| Data extracted from a collection |
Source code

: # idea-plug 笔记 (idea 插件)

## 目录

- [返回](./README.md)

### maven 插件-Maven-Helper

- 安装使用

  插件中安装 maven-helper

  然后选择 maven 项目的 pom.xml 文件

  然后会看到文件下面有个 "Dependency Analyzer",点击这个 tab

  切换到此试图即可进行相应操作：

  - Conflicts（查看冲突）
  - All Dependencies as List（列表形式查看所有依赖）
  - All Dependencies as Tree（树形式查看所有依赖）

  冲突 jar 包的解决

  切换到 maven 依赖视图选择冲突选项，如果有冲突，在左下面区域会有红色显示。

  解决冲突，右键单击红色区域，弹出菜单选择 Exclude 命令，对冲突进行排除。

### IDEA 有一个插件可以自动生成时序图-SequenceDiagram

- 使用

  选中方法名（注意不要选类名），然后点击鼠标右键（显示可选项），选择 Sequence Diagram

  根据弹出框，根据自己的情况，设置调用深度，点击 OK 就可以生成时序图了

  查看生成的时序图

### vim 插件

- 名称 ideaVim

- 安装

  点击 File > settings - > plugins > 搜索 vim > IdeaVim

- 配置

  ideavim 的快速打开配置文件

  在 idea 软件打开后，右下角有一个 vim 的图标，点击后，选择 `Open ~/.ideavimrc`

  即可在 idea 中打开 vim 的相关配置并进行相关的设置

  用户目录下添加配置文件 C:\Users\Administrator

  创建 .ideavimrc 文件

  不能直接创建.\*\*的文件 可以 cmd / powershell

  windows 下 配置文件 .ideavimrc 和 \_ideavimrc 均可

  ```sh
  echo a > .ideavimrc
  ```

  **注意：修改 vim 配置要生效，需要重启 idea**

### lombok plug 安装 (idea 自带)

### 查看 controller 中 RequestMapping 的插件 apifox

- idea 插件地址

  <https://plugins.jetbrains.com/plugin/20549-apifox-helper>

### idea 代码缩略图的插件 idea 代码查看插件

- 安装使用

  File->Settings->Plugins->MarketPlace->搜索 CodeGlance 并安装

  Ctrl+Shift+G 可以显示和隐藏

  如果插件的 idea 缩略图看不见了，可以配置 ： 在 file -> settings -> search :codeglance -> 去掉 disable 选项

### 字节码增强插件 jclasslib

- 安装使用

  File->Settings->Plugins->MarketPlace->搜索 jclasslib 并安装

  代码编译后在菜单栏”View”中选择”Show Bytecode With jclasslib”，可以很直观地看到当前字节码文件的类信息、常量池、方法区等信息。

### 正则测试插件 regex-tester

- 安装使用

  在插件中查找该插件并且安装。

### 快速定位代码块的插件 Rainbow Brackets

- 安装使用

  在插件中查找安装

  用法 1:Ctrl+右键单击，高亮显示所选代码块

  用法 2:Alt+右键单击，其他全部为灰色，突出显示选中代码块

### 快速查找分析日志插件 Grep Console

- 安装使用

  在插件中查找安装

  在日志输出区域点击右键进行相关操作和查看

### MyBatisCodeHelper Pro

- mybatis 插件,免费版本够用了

| ACTIVITY |
Extract all of the data above and output it character for character.

| ANSWER SECTION |
Source code

: # idea-plug 笔记 (idea 插件)

## 目录

- [返回](./README.md)

### maven 插件-Maven-Helper

- 安装使用

  插件中安装 maven-helper

  然后选择 maven 项目的 pom.xml 文件

  然后会看到文件下面有个 "Dependency Analyzer",点击这个 tab

  切换到此试图即可进行相应操作：

  - Conflicts（查看冲突）
  - All Dependencies as List（列表形式查看所有依赖）
  - All Dependencies as Tree（树形式查看所有依赖）

  冲突 jar 包的解决

  切换到 maven 依赖视图选择冲突选项，如果有冲突，在左下面区域会有红色显示。

  解决冲突，右键单击红色区域，弹出菜单选择 Exclude 命令，对冲突进行排除。

### IDEA 有一个插件可以自动生成时序图-SequenceDiagram

- 使用

  选中方法名（注意不要选类名），然后点击鼠标右键（显示可选项），选择 Sequence Diagram

  根据弹出框，根据自己的情况，设置调用深度，点击 OK 就可以生成时序图了

  查看生成的时序图

### vim 插件

- 名称 ideaVim

- 安装

  点击 File > settings - > plugins > 搜索 vim > IdeaVim

- 配置

  ideavim 的快速打开配置文件

  在 idea 软件打开后，右下角有一个 vim 的图标，点击后，选择 `Open ~/.ideavimrc`

  即可在 idea 中打开 vim 的相关配置并进行相关的设置

  用户目录下添加配置文件 C:\Users\Administrator

  创建 .ideavimrc 文件

  不能直接创建.\*\*的文件 可以 cmd / powershell

  windows 下 配置文件 .ideavimrc 和 \_ideavimrc 均可

  ```sh
  echo a > .ideavimrc
  ```

  **注意：修改 vim 配置要生效，需要重启 idea**

### lombok plug 安装 (idea 自带)

### 查看 controller 中 RequestMapping 的插件 apifox

- idea 插件地址

  <https://plugins.jetbrains.com/plugin/20549-apifox-helper>

### idea 代码缩略图的插件 idea 代码查看插件

- 安装使用

  File->Settings->Plugins->MarketPlace->搜索 CodeGlance 并安装

  Ctrl+Shift+G 可以显示和隐藏

  如果插件的 idea 缩略图看不见了，可以配置 ： 在 file -> settings -> search :codeglance -> 去掉 disable 选项

### 字节码增强插件 jclasslib

- 安装使用

  File->Settings->Plugins->MarketPlace->搜索 jclasslib 并安装

  代码编译后在菜单栏”View”中选择”Show Bytecode With jclasslib”，可以很直观地看到当前字节码文件的类信息、常量池、方法区等信息。

### 正则测试插件 regex-tester

- 安装使用

  在插件中查找该插件并且安装。

### 快速定位代码块的插件 Rainbow Brackets

- 安装使用

  在插件中查找安装

  用法 1:Ctrl+右键单击，高亮显示所选代码块

  用法 2:Alt+右键单击，其他全部为灰色，突出显示选中代码块

### 快速查找分析日志插件 Grep Console

- 安装使用

  在插件中查找安装

  在日志输出区域点击右键进行相关操作和查看

### MyBatisCodeHelper Pro

- mybatis 插件,免费版本够用了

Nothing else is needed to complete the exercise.